Start of DATA SHOWN

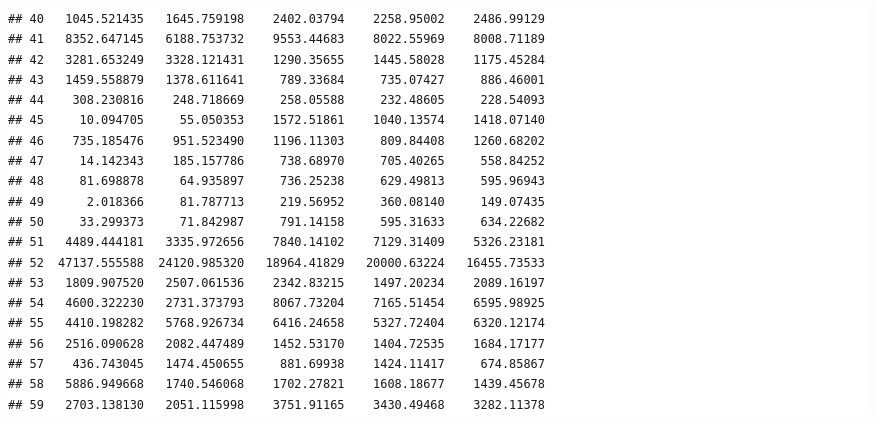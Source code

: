     ## 40   1045.521435   1645.759198    2402.03794    2258.95002    2486.99129
    ## 41   8352.647145   6188.753732    9553.44683    8022.55969    8008.71189
    ## 42   3281.653249   3328.121431    1290.35655    1445.58028    1175.45284
    ## 43   1459.558879   1378.611641     789.33684     735.07427     886.46001
    ## 44    308.230816    248.718669     258.05588     232.48605     228.54093
    ## 45     10.094705     55.050353    1572.51861    1040.13574    1418.07140
    ## 46    735.185476    951.523490    1196.11303     809.84408    1260.68202
    ## 47     14.142343    185.157786     738.68970     705.40265     558.84252
    ## 48     81.698878     64.935897     736.25238     629.49813     595.96943
    ## 49      2.018366     81.787713     219.56952     360.08140     149.07435
    ## 50     33.299373     71.842987     791.14158     595.31633     634.22682
    ## 51   4489.444181   3335.972656    7840.14102    7129.31409    5326.23181
    ## 52  47137.555588  24120.985320   18964.41829   20000.63224   16455.73533
    ## 53   1809.907520   2507.061536    2342.83215    1497.20234    2089.16197
    ## 54   4600.322230   2731.373793    8067.73204    7165.51454    6595.98925
    ## 55   4410.198282   5768.926734    6416.24658    5327.72404    6320.12174
    ## 56   2516.090628   2082.447489    1452.53170    1404.72535    1684.17177
    ## 57    436.743045   1474.450655     881.69938    1424.11417     674.85867
    ## 58   5886.949668   1740.546068    1702.27821    1608.18677    1439.45678
    ## 59   2703.138130   2051.115998    3751.91165    3430.49468    3282.11378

End of DATA SHOWN

**PROBLEM DETAILS:** All preceding records should be duplicated verbatim, images excepted.

**ANSWER TO THIS EXERCISE:**
Source code

:     ## 40   1045.521435   1645.759198    2402.03794    2258.95002    2486.99129
    ## 41   8352.647145   6188.753732    9553.44683    8022.55969    8008.71189
    ## 42   3281.653249   3328.121431    1290.35655    1445.58028    1175.45284
    ## 43   1459.558879   1378.611641     789.33684     735.07427     886.46001
    ## 44    308.230816    248.718669     258.05588     232.48605     228.54093
    ## 45     10.094705     55.050353    1572.51861    1040.13574    1418.07140
    ## 46    735.185476    951.523490    1196.11303     809.84408    1260.68202
    ## 47     14.142343    185.157786     738.68970     705.40265     558.84252
    ## 48     81.698878     64.935897     736.25238     629.49813     595.96943
    ## 49      2.018366     81.787713     219.56952     360.08140     149.07435
    ## 50     33.299373     71.842987     791.14158     595.31633     634.22682
    ## 51   4489.444181   3335.972656    7840.14102    7129.31409    5326.23181
    ## 52  47137.555588  24120.985320   18964.41829   20000.63224   16455.73533
    ## 53   1809.907520   2507.061536    2342.83215    1497.20234    2089.16197
    ## 54   4600.322230   2731.373793    8067.73204    7165.51454    6595.98925
    ## 55   4410.198282   5768.926734    6416.24658    5327.72404    6320.12174
    ## 56   2516.090628   2082.447489    1452.53170    1404.72535    1684.17177
    ## 57    436.743045   1474.450655     881.69938    1424.11417     674.85867
    ## 58   5886.949668   1740.546068    1702.27821    1608.18677    1439.45678
    ## 59   2703.138130   2051.115998    3751.91165    3430.49468    3282.11378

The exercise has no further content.